It does not seem so at first sight, but Tashkent is an old city. A fertile oasis fed by the Chirchik river, bringing meltwater from the Tien Shan mountains nearby, settlement probably started more than 2000 years ago. Once called Chach, then Shash, the city got its current, Turkic name from its Karakhanid rulers in the 10th century: Tashkent, city of stone.
The town’s history mirrored that of its neighbours Shymkent, Samarkand, Bukhara and Kokand, and it must have largely looked the same in medieval times: a warren of mud-walled houses and workshops, crowded bazaars, mosques, madrassahs and mausoleums. With the tsarist Russian conquest of 1865 and the subsequent October Revolution, however, Tashkent changed irrevocably.
How Tashkent changed
The new capital of the colony of Turkestan and later the Uzbek SSR, was refashioned in the image of a Russian city. The ethnic make-up of the city changed as well. After the first Russian colonists, deportees from around the Soviet Union were dumped here in the 1930’s; during World War II, more than half a million Russian refugees doubled the size of the population. Many stayed, and Uzbeks became a minority.
In 1966 a devastating earthquake struck Tashkent, occasioning a blank slate for architects and city planners from across the Soviet Union to create the ideal Communist city. The remnants of the past were now truly relegated to a sideshow in a corner of town as New Tashkent became a monumental metropolis in the 1970’s, Moscow’s “beacon of Socialism in the Orient.”
Half a century later Tashkent still retains much of that Soviet spirit. Broad avenues lined by oak trees take aim for imposing solitary buildings in manicured surroundings. Although many Russians and Jews left after independence, people with roots from all across Eurasia can still be seen knocking melons and squeezing tomatoes at the bazaar. A sense of forced peacefulness and security are pervasive amidst the gentle splash of fountains.
Add in the new mosques, dictator chic construction and craft beer pubs of today, mix it with the mausoleums of yesteryear, and we’d venture that the biggest city of former Soviet Central Asia is an interesting place to visit.
How long should you stay?
Having said that, Tashkent does not get a lot of love from the travel community. As a large, modern city, it fails to live up to the image of Uzbekistan conjured up in tourist brochures. If medieval architecture and colourful arts and crafts is what you came for, you probably don’t need more than a day in Tashkent.
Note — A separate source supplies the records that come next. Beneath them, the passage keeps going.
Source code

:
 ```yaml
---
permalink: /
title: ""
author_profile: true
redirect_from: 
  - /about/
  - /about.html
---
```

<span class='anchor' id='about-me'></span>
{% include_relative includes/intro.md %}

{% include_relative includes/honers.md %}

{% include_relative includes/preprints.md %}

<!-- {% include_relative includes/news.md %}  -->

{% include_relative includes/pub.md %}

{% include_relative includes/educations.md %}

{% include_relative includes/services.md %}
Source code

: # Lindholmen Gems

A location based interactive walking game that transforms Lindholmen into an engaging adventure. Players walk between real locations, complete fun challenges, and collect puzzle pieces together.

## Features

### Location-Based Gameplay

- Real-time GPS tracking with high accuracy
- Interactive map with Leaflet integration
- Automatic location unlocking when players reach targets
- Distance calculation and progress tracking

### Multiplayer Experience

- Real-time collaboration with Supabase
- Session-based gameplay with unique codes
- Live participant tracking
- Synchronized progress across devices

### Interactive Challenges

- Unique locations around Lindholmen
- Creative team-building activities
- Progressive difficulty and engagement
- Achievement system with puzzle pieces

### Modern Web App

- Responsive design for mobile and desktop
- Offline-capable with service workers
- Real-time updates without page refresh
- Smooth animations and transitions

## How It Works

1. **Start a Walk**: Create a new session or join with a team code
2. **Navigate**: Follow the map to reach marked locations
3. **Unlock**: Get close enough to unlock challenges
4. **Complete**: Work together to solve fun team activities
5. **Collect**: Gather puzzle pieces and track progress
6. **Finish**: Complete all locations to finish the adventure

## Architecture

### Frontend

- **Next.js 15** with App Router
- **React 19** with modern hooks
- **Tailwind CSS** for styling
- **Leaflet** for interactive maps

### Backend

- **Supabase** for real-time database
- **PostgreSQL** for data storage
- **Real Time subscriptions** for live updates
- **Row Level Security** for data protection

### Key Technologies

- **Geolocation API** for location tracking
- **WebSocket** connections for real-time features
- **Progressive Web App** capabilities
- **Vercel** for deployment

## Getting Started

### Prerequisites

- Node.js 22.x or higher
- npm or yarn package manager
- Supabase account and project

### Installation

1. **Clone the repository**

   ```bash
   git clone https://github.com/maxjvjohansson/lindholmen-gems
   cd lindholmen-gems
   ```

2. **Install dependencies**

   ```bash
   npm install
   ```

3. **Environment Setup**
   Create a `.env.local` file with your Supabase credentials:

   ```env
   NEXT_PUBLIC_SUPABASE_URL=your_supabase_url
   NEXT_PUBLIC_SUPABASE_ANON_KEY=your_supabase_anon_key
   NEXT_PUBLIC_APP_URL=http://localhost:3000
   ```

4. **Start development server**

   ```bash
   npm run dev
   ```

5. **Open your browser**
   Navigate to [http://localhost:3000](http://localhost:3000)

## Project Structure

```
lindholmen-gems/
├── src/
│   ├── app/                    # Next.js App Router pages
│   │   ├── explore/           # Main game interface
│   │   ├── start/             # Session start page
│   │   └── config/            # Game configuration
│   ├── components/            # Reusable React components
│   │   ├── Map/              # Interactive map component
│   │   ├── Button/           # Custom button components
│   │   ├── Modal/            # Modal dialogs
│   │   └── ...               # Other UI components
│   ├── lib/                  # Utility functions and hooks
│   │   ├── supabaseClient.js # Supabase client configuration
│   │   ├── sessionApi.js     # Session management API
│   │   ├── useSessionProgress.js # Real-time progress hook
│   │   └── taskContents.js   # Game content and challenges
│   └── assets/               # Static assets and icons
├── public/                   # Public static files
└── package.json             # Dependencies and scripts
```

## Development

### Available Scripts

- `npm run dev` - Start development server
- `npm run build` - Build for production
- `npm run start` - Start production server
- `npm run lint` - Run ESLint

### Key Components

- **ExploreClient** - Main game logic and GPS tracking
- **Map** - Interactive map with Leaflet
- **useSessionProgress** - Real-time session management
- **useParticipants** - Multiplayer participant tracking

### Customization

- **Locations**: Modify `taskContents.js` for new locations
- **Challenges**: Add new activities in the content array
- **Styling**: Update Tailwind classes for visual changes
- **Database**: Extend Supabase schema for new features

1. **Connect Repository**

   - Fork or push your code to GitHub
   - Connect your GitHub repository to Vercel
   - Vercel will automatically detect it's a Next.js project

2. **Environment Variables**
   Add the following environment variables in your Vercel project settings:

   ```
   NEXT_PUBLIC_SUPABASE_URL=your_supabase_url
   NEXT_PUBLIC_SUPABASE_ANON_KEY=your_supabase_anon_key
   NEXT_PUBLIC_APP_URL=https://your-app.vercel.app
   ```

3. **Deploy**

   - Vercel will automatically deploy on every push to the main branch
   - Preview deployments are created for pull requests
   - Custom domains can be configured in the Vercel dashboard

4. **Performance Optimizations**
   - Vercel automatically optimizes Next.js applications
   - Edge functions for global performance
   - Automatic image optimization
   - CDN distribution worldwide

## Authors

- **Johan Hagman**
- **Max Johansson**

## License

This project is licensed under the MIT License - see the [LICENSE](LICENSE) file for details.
To tick off all of the obligatory highlights, add another day. If, on the other hand, you are a flaneur and a fan of Modernist architecture, you can easily spend 3 more days on top of that, simply strolling Tashkent.
First or last?
If you are entering and leaving Uzbekistan through Tashkent, we recommend you get out of the city soon after your arrival. Tashkent is best visited on the way back, when you might care to eat something other than plov and somsa and might actually even welcome a bit of big-city buzz; in this respect Tashkent serves as a halfway house between your holiday experience and the world back home.
Also, the museums make more sense after you have visited the places where the art came from.
Old Tashkent lies in the northwestern corner of town, with the Chorsu bazaar and the Khast Imam complex as its center of gravity. It contains the old mahallas that survived the modernisation push (so far), as well as Tashkent’s remaining medieval monuments. Take a walk around Old Tashkent to see the sights and get a feel for the place.
Central Tashkent is the area roughly between metro stops Kosmonavtlar and Oybek in the south, Amir Timur Square in the center, and north up to Bodomzor metro station between Amir Timur street and the Anhor canal. Here you will find most museums and monuments as well as the best restaurants and hotels in Tashkent.
Together, these 2 areas comprise almost all points of classic tourist interest. Beyond lie residential neighbourhoods, parks and shopping and entertainment districts.
Some people find the police presence around metro stations oppressive (they obviously haven’t been to Xinjiang at that point). I’d let that thought fly; police is courteous towards travelers, and the police state, despite its obvious dark side, does make Tashkent a superbly safe city for tourists.